Scientists from the four alliance institutions met for an exchange of ideas with important individuals from the field.

Scientists from the four alliance institutions met for an exchange of ideas with important individuals from the field.
Image Credit: Marc Dewey

The scientists involved are now using the results obtained from KIRA as a starting point for further research projects. “Thanks to the superb overview that the consultations have created for the radiological processing steps, we will now be able to more systematically substantiate and further research the relevant issues on the use and acceptance of AI in radiology,” says Marc Dewey. From a philosophical point of view, it is important for us to examine what trust can mean in this new form of human-machine interaction and what regulatory conditions would have to be in place in order to ensure a trustworthy design and implementation model.

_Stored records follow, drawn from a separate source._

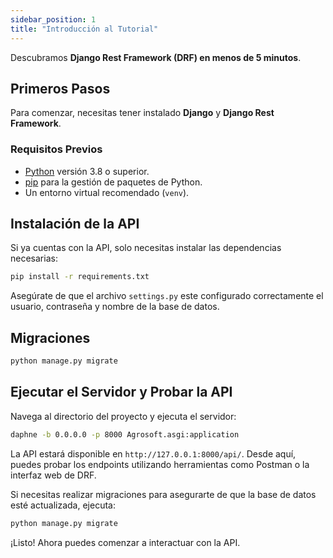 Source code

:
 ```yaml
---
sidebar_position: 1
title: "Introducción al Tutorial"
---
```



Descubramos **Django Rest Framework (DRF) en menos de 5 minutos**.

## Primeros Pasos

Para comenzar, necesitas tener instalado **Django** y **Django Rest Framework**.

### Requisitos Previos

- [Python](https://www.python.org/downloads/) versión 3.8 o superior.
- [pip](https://pip.pypa.io/en/stable/installation/) para la gestión de paquetes de Python.
- Un entorno virtual recomendado (`venv`).

## Instalación de la API

Si ya cuentas con la API, solo necesitas instalar las dependencias necesarias:

```bash
pip install -r requirements.txt
```

Asegúrate de que el archivo `settings.py` este configurado correctamente el usuario, contraseña y nombre de la base de datos.
## Migraciones
```bash
python manage.py migrate
```

## Ejecutar el Servidor y Probar la API

Navega al directorio del proyecto y ejecuta el servidor:

```bash
daphne -b 0.0.0.0 -p 8000 Agrosoft.asgi:application
```

La API estará disponible en `http://127.0.0.1:8000/api/`. Desde aquí, puedes probar los endpoints utilizando herramientas como Postman o la interfaz web de DRF.

Si necesitas realizar migraciones para asegurarte de que la base de datos esté actualizada, ejecuta:

```bash
python manage.py migrate
```

¡Listo! Ahora puedes comenzar a interactuar con la API.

Birgit Beck, a professor of philosophy at Technische Universität Berlin, addresses such conceptual and ethical issues as a member of the project team.

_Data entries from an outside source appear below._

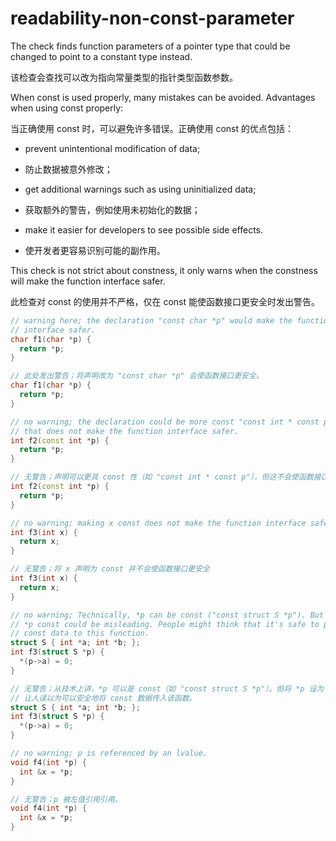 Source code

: # readability-non-const-parameter

The check finds function parameters of a pointer type that could be changed to point to a constant type instead.

该检查会查找可以改为指向常量类型的指针类型函数参数。

When const is used properly, many mistakes can be avoided. Advantages when using const properly:

当正确使用 const 时，可以避免许多错误。正确使用 const 的优点包括：

- prevent unintentional modification of data;
- 防止数据被意外修改；

- get additional warnings such as using uninitialized data;
- 获取额外的警告，例如使用未初始化的数据；

- make it easier for developers to see possible side effects.
- 使开发者更容易识别可能的副作用。

This check is not strict about constness, it only warns when the constness will make the function interface safer.

此检查对 const 的使用并不严格，仅在 const 能使函数接口更安全时发出警告。

```c++
// warning here; the declaration "const char *p" would make the function
// interface safer.
char f1(char *p) {
  return *p;
}

// 此处发出警告；将声明改为 "const char *p" 会使函数接口更安全。
char f1(char *p) {
  return *p;
}

// no warning; the declaration could be more const "const int * const p" but
// that does not make the function interface safer.
int f2(const int *p) {
  return *p;
}

// 无警告；声明可以更具 const 性（如 "const int * const p"），但这不会使函数接口更安全。
int f2(const int *p) {
  return *p;
}

// no warning; making x const does not make the function interface safer
int f3(int x) {
  return x;
}

// 无警告；将 x 声明为 const 并不会使函数接口更安全
int f3(int x) {
  return x;
}

// no warning; Technically, *p can be const ("const struct S *p"). But making
// *p const could be misleading. People might think that it's safe to pass
// const data to this function.
struct S { int *a; int *b; };
int f3(struct S *p) {
  *(p->a) = 0;
}

// 无警告；从技术上讲，*p 可以是 const（如 "const struct S *p"）。但将 *p 设为 const 可能会产生误导，
// 让人误以为可以安全地将 const 数据传入该函数。
struct S { int *a; int *b; };
int f3(struct S *p) {
  *(p->a) = 0;
}

// no warning; p is referenced by an lvalue.
void f4(int *p) {
  int &x = *p;
}

// 无警告；p 被左值引用引用。
void f4(int *p) {
  int &x = *p;
}
```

According to Marc Dewey, the transdisciplinary project has succeeded in collating all of the pertinent perspectives and pressing questions, and these can now be addressed by the different disciplines involved in the KIRA project, working both collaboratively and on a subject-specific level: philosophy, medicine, economics/business information technology, and psychology.

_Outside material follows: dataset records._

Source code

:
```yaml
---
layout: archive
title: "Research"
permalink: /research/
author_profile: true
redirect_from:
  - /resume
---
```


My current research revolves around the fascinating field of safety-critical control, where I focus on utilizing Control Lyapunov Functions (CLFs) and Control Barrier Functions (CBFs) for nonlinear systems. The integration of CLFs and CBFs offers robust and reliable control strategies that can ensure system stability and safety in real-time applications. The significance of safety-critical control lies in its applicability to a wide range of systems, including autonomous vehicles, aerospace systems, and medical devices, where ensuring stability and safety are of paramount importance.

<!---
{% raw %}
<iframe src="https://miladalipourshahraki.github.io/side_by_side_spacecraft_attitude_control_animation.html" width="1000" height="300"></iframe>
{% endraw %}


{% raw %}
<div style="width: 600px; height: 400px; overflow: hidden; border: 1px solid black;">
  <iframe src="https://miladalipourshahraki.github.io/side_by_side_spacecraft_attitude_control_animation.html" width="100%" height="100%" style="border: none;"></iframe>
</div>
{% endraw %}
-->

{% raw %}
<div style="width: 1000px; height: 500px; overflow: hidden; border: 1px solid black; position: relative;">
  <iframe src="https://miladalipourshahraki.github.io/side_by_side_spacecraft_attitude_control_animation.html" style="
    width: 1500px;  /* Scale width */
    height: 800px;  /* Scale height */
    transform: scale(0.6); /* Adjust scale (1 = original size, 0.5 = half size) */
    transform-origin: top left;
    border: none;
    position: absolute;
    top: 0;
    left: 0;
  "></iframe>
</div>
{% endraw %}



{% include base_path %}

Anke Nowottne is also looking forward to the results. “It has once again proved to be particularly important in the health sector to create regulatory measures that ensure that, above all, patients benefit from the positive potential of digitalization,” she says. She would like to see more moderated discussions on the issue that do not cause further polarization by either simply celebrating the new technologies as the means of salvation or completely rejecting it by principle. Anke Nowottne also believes that it is important for children to be taught at an early age to have a critical and self-determining approach when it comes to handling data. “We cannot stop digitalization, but we can shape it.”

Further Information

Solutions to the major societal challenges of our time can only be found by our various key societal figures coming together to exchange ideas. Over the coming years, the Berlin University Alliance will develop further research forums under the leadership of Professor Christine Ahrend, First Vice President of Technische Universität Berlin, who says, ”Transdisciplinary research and collaboration will be important in the future for solving the biggest societal challenges. As Berlin University Alliance, we are entering uncharted territory in the field of cutting-edge research with our in-depth exchange formats. We currently have the topic Social Cohesion on our agenda, however we are certain to tackle more Grand Challenges and explore them together with society.”

One of the main goals of the Berlin University Alliance is to establish and support a multi-directional knowledge transfer network (Fostering Knowledge Exchange). Scientific ideas should not only be carried into society but external ideas and perspectives should also be returned into the research process. The Artificial Intelligence in Radiology (KIRA) project also emerged from a transdisciplinary pre-research forum. In October 2018, a workshop on the topic of New Health which focused on addressing fundamental questions of digitalization and ethics in the health sector was set up for the first time by the three main universities in Berlin – Freie Universität Berlin, Humboldt-Universität zu Berlin, Technische Universität Berlin, and Charité – Universitätsmedizin Berlin, together with Berlin scientists from various disciplines (medicine, ethics, mathematics, computer science, health management, economics) along with individuals from politics, business, and culture. One project team from Technische Universität Berlin had developed concrete case studies that were discussed at the event: What progress has there been on automated diagnostics? How is data tracking used in hospitals? How are nursing robots used?